La docilité de la Dauphine est désormais acquise aux moindres prescriptions de Mercy. Ce voyage de Compiègne de 1772 est la contre-partie de celui de l’année précédente. Elle rencontre chez le Roi l’homme qu’elle a le plus en horreur, d’Aiguillon, surmonte sa répugnance, s’approche de lui et lui parle longtemps. Elle suit la recommandation reçue « de ne jamais laisser voir aux gens qu’on les a démasqués. » L’orgueil maladif de d’Aiguillon entrevoit les plus flatteuses espérances ; brouillé qu’il est avec les Rohan et le chancelier Maupeou, inquiet de l’ambition croissante de ce dernier, sentant surtout que Louis XV subit ses services sans s’y habituer, il envisage une chance de se consolider par la faveur de la Dauphine. Un simple entretien de salon en a fait un ministre des affaires étrangères qui ne travaillera pas contre l’Autriche.

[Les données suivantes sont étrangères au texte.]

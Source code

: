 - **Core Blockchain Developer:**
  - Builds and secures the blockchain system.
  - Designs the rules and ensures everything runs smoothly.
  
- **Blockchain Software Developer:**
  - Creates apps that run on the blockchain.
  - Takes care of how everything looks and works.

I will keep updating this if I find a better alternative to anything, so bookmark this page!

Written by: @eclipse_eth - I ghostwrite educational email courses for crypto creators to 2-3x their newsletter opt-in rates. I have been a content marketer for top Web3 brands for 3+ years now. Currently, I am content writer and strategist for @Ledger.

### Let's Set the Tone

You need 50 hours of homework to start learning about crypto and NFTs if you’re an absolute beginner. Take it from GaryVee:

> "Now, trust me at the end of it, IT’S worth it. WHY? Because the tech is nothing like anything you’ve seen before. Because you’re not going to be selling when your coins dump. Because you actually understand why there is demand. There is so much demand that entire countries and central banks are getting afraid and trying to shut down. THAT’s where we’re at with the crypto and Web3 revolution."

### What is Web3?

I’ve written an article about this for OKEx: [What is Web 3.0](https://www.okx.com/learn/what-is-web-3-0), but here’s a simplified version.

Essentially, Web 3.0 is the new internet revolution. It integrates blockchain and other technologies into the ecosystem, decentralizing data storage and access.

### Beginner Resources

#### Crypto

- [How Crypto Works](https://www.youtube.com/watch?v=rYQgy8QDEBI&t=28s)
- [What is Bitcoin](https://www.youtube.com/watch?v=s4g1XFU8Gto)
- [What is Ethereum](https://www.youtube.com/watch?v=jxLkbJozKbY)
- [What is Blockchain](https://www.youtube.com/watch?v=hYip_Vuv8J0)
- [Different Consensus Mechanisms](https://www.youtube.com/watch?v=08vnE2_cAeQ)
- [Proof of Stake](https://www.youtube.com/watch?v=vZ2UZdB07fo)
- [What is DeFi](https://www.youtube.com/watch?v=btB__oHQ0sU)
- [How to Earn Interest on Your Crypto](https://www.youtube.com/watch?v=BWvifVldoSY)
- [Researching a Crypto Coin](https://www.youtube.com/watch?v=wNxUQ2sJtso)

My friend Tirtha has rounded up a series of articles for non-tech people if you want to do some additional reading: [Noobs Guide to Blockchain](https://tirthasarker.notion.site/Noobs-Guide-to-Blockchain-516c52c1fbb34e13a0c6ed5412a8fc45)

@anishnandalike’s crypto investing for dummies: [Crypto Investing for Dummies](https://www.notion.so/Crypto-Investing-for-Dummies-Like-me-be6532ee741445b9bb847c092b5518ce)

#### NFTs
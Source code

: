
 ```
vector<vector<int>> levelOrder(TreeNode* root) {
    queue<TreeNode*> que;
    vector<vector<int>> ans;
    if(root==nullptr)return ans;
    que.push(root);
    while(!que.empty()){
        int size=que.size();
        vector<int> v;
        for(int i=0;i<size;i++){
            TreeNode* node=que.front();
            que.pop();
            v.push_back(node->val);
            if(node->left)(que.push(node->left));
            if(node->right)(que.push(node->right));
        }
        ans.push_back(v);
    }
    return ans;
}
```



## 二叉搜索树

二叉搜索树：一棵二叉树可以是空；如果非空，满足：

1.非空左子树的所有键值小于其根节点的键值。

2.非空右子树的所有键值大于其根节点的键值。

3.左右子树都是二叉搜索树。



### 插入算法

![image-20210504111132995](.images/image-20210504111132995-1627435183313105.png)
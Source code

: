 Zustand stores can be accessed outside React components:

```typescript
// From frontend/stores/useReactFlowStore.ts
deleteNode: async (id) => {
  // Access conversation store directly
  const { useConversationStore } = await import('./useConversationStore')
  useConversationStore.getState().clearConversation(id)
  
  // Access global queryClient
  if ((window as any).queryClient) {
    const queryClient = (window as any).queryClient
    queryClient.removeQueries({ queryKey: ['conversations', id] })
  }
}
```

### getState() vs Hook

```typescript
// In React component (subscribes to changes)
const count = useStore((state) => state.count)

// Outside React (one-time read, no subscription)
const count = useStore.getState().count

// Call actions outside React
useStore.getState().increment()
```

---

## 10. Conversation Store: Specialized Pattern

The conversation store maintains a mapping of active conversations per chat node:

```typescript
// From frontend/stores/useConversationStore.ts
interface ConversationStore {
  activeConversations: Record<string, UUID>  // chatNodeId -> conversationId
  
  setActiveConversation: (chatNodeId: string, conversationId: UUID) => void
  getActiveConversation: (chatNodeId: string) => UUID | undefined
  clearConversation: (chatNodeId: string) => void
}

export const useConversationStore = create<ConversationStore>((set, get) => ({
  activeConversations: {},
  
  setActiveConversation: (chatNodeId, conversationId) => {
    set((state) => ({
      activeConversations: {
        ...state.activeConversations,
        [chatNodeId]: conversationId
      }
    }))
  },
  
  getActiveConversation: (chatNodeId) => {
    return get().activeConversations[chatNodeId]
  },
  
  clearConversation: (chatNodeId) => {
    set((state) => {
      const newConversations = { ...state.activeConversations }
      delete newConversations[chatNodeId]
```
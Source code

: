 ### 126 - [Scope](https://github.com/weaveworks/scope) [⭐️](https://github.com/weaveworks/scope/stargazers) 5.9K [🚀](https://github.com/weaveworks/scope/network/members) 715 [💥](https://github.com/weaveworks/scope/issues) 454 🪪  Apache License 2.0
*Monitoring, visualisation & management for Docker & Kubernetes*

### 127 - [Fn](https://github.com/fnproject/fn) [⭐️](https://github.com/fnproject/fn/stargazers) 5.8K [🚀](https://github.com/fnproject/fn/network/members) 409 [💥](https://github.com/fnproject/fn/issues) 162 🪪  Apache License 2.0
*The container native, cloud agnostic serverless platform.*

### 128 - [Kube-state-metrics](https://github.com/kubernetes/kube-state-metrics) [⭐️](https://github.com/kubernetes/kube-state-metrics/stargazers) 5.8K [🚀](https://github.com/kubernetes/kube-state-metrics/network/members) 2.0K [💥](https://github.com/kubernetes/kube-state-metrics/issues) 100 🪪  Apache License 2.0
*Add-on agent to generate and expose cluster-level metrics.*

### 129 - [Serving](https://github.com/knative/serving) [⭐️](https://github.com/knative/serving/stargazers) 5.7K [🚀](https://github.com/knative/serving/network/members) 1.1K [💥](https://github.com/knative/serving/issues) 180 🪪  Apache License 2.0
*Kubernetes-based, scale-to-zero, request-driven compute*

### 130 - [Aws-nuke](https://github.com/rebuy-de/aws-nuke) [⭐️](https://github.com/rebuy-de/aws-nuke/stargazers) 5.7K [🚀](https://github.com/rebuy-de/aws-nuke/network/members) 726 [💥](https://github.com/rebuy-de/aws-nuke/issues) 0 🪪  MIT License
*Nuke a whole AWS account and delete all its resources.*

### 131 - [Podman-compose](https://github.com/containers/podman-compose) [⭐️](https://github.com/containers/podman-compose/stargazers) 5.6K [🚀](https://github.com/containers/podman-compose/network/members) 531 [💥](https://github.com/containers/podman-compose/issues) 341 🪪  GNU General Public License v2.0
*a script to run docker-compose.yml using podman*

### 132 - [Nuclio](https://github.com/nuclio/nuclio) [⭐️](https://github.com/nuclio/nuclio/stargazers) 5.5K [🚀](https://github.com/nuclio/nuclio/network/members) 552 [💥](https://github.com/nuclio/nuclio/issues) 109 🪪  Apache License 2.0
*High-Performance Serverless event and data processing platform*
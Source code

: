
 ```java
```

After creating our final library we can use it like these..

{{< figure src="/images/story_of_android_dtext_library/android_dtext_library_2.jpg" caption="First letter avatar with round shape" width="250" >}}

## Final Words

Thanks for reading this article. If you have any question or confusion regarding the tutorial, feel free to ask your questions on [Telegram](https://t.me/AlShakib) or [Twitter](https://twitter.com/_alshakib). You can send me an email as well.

Le résultat n’est pas moins heureux du côté de la favorite. Mme du Barry se présente, à l’heure de la cour, avec la duchesse d’Aiguillon, chez la Dauphine. Celle-ci, prévenue le matin par Mercy, s’est préparée à lui parler ; elle ne le fait pas directement, mais, tournée de son côté, dit quelques mots sur le temps, sur les chasses… Mme du Barry peut croire ou laisser croire que ces précieux propos se sont adressés à elle aussi bien qu’à la duchesse. Elle se retire enchantée et va conter au Roi qu’on s’est adouci pour elle. Il y a plus : Louis XV soupe tous les jeudis au pavillon du Petit Château, dont la favorite fait les honneurs et où naturellement les princesses ne vont point ; le Dauphin, qui était de ces parties les autres années, a refusé d’y retourner, et ce dédain a affecté le Roi. Mercy, qui surveille les occasions de faire agir son Archiduchesse, la supplie de décider son mari à reparaître à ces soupers. Elle y parvient, et le comte s’empresse de faire savoir à Mme du Barry qu’elle doit ce retour à la Dauphine. Le Roi en est touché ; un jour de chasse dans la forêt, comme il est monté dans la calèche de Marie-Antoinette, on arrive par hasard au carrefour où il l’a rencontrée pour la première fois à son arrivée d’Allemagne : il déclare aussitôt qu’il veut célébrer à la même place le souvenir de cette heureuse journée, et embrasse à plusieurs reprises l’aimable Dauphine qui cherche maintenant à lui complaire.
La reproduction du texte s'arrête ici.